## [YOUR GOAL]
Locate the line that contains "dann eine Quote" in the entries below, then repeat it and every following line through the line that contains "den meisten Bibliotheksdirektoren, deren", exactly, and no others.

(Data excerpts)
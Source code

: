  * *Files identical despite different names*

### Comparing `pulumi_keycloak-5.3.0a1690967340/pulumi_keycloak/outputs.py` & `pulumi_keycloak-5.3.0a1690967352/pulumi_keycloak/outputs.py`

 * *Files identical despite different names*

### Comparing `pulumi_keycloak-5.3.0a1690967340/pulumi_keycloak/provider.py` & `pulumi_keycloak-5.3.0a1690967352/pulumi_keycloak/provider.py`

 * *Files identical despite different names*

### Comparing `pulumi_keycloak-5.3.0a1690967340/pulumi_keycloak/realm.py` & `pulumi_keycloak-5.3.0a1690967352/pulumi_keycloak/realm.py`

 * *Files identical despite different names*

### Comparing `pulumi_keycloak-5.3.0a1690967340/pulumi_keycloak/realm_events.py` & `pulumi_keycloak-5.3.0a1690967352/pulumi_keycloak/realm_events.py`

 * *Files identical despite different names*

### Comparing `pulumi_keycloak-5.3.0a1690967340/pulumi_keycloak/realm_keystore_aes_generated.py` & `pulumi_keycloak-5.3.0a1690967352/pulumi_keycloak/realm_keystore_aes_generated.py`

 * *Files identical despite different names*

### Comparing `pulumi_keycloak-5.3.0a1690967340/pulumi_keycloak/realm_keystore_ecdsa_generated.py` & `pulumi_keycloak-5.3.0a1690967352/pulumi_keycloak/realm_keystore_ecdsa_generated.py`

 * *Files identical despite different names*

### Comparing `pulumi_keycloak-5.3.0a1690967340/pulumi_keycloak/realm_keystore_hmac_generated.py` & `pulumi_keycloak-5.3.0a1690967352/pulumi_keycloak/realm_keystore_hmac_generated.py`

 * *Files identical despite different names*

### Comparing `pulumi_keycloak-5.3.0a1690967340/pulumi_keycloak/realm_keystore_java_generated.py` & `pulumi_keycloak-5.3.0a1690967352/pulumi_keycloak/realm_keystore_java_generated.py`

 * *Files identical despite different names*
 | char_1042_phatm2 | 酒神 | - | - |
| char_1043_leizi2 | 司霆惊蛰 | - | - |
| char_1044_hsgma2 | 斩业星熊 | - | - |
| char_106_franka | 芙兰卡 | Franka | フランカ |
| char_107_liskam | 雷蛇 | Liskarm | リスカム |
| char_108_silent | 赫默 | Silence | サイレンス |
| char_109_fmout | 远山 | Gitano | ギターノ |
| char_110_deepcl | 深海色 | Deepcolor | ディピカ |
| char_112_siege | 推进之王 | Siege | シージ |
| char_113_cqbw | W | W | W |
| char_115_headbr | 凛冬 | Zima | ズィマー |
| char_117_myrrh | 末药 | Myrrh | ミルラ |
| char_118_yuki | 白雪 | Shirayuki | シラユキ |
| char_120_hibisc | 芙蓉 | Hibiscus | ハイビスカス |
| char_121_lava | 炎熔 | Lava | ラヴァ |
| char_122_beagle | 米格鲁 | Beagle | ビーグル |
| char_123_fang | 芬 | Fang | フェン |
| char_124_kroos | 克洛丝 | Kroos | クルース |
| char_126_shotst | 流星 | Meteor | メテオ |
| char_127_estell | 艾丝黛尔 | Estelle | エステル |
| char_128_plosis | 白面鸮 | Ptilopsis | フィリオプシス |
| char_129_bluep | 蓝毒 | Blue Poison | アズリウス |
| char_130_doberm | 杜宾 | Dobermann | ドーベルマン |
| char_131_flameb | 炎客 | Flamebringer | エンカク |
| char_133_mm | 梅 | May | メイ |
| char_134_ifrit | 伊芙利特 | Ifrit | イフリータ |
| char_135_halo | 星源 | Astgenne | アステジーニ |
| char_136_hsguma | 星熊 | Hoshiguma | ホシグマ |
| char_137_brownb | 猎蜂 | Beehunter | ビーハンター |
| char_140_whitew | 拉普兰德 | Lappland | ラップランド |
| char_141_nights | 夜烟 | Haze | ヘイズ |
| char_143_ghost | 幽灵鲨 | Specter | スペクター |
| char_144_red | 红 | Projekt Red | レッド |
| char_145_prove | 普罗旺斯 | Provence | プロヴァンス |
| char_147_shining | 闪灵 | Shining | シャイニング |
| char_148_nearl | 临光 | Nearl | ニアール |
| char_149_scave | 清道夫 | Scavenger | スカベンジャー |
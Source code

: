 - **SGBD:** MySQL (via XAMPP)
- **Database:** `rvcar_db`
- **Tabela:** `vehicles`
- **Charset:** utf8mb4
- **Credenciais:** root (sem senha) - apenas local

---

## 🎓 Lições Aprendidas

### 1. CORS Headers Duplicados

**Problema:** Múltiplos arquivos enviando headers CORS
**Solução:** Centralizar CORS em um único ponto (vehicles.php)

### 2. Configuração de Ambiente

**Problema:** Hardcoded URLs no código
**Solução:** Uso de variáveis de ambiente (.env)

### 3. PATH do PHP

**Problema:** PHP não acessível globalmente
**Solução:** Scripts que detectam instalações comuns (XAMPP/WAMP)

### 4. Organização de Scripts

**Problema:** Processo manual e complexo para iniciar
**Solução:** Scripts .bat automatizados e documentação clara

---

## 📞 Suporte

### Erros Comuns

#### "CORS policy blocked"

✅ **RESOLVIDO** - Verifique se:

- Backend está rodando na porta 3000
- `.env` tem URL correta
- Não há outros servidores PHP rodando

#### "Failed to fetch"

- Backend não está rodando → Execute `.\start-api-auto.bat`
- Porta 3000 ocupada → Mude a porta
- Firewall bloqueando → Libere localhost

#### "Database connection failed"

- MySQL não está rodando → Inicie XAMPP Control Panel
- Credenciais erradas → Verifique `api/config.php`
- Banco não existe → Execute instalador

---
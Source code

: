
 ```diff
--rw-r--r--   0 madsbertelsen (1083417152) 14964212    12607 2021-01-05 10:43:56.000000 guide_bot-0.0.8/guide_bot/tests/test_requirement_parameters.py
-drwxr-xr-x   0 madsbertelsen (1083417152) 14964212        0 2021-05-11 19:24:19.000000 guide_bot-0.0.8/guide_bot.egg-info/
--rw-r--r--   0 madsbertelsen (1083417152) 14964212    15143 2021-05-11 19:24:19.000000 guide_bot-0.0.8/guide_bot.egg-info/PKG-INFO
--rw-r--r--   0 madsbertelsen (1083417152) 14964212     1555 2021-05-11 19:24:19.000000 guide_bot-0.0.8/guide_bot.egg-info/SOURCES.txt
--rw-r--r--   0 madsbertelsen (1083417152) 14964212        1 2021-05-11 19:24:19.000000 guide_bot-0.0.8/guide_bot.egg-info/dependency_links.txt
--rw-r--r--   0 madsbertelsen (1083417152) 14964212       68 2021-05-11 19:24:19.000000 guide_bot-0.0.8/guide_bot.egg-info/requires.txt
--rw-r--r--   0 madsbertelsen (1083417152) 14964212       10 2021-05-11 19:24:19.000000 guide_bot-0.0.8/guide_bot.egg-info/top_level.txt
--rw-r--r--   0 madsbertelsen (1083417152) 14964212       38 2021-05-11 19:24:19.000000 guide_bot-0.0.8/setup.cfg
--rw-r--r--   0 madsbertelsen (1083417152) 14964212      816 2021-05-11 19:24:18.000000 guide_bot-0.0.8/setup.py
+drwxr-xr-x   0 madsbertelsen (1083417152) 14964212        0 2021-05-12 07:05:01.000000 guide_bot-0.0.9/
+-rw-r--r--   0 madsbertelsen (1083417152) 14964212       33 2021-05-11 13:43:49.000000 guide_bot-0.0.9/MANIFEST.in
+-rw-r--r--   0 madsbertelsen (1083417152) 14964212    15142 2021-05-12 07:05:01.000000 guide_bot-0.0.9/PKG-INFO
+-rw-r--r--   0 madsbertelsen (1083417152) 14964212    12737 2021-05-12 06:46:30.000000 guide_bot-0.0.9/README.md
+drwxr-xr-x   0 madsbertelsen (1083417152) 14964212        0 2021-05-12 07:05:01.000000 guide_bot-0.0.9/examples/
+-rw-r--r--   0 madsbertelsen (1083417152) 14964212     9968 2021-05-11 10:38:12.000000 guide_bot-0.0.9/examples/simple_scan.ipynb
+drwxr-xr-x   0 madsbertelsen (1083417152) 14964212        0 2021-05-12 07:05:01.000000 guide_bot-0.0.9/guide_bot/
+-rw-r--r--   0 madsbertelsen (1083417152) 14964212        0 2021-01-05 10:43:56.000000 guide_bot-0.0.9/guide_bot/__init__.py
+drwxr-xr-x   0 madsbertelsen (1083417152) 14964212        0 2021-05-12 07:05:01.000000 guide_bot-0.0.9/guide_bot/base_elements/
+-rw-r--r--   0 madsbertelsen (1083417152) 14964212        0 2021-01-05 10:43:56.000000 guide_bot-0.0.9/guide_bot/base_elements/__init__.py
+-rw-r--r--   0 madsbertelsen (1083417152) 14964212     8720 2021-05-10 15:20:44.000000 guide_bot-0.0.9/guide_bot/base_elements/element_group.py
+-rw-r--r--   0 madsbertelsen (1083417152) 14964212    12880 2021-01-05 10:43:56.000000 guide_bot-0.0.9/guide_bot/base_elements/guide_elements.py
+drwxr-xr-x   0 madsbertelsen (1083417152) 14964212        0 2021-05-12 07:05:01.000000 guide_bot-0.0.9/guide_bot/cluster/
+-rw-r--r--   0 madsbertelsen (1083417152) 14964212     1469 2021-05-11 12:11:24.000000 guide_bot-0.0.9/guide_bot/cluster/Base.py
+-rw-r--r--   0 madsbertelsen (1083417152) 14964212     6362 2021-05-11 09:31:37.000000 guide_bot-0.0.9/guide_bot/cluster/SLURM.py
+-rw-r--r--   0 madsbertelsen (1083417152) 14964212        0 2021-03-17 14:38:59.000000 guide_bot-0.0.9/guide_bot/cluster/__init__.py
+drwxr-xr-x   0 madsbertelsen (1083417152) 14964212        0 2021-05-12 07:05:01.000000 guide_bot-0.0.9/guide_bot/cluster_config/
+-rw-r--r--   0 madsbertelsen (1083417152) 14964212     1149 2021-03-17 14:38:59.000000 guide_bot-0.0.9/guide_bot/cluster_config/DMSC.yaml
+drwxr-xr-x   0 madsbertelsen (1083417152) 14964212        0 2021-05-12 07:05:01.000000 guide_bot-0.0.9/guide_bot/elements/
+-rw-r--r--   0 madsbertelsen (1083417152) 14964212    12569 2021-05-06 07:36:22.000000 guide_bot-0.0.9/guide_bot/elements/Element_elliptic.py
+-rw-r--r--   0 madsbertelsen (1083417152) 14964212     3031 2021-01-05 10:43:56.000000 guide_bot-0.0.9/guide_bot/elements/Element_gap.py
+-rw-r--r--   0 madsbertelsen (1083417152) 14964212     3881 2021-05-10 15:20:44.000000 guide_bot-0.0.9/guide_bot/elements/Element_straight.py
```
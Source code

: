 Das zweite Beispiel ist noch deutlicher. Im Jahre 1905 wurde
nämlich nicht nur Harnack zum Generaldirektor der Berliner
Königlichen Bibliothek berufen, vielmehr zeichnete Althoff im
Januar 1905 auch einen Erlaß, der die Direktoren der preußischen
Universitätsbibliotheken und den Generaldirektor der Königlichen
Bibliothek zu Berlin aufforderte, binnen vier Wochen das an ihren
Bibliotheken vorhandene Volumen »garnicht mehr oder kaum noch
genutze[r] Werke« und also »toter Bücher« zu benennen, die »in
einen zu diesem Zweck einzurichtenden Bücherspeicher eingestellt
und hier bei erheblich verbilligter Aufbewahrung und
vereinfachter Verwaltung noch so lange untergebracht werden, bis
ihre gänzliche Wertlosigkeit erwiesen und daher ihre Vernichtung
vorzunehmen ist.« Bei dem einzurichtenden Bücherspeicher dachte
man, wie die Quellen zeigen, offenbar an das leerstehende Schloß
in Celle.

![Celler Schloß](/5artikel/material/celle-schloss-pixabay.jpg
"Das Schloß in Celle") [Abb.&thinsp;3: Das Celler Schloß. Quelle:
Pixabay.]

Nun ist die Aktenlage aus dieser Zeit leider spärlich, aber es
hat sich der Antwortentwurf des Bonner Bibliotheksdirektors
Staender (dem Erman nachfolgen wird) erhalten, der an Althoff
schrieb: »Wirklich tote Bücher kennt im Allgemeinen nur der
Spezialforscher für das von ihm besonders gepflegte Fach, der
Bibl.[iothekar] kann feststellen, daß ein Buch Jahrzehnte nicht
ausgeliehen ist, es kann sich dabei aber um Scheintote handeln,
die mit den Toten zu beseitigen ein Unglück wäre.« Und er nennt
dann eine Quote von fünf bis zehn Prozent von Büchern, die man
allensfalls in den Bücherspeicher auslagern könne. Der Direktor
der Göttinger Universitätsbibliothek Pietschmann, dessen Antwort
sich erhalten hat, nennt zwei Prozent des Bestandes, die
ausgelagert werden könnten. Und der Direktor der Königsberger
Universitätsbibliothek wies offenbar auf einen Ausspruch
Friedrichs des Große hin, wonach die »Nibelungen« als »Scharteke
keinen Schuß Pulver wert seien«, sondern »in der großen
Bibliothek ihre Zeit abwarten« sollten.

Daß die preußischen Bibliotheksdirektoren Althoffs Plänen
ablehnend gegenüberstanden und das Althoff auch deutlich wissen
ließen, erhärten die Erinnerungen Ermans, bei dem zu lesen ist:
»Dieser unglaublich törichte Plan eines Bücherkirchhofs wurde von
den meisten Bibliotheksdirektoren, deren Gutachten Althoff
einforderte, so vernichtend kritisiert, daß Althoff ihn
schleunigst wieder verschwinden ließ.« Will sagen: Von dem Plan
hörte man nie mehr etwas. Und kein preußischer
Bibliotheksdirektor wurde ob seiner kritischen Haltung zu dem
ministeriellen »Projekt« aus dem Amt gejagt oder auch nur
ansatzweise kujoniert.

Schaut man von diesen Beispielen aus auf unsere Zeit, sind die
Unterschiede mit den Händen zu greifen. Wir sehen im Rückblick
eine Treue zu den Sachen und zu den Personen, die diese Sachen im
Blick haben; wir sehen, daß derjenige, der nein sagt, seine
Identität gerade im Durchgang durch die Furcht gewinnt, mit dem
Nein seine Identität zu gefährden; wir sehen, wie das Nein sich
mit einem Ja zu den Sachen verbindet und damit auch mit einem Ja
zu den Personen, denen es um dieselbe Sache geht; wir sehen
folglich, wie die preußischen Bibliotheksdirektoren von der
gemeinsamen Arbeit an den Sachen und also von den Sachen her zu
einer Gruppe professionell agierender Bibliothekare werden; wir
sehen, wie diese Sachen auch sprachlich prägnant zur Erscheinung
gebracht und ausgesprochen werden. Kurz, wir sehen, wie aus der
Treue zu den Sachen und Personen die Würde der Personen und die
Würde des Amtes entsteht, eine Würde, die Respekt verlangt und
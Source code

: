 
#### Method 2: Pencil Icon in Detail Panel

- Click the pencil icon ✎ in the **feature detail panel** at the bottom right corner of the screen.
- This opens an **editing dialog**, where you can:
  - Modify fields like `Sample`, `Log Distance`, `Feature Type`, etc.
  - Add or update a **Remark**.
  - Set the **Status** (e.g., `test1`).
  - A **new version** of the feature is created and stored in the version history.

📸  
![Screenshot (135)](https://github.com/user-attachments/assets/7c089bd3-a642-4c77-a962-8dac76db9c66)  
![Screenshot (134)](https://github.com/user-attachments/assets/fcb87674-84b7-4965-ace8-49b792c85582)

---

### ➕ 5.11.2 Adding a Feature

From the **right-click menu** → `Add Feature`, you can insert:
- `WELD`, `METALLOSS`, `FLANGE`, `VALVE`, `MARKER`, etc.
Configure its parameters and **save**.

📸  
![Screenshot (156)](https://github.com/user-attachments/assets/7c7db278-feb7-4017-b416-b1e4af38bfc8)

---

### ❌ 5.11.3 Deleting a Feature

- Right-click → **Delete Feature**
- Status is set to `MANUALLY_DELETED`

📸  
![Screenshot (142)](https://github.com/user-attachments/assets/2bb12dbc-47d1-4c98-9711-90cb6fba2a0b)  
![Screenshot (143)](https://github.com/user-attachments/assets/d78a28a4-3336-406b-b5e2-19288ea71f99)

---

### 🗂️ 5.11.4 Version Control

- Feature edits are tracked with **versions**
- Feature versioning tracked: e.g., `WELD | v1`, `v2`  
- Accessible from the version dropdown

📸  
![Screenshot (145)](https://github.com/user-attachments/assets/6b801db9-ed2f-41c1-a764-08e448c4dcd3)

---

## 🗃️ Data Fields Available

## [TASK ANSWER]
dann eine Quote von fünf bis zehn Prozent von Büchern, die man
allensfalls in den Bücherspeicher auslagern könne. Der Direktor
der Göttinger Universitätsbibliothek Pietschmann, dessen Antwort
sich erhalten hat, nennt zwei Prozent des Bestandes, die
ausgelagert werden könnten. Und der Direktor der Königsberger
Universitätsbibliothek wies offenbar auf einen Ausspruch
Friedrichs des Große hin, wonach die »Nibelungen« als »Scharteke
keinen Schuß Pulver wert seien«, sondern »in der großen
Bibliothek ihre Zeit abwarten« sollten.

Daß die preußischen Bibliotheksdirektoren Althoffs Plänen
ablehnend gegenüberstanden und das Althoff auch deutlich wissen
ließen, erhärten die Erinnerungen Ermans, bei dem zu lesen ist:
»Dieser unglaublich törichte Plan eines Bücherkirchhofs wurde von
den meisten Bibliotheksdirektoren, deren Gutachten Althoff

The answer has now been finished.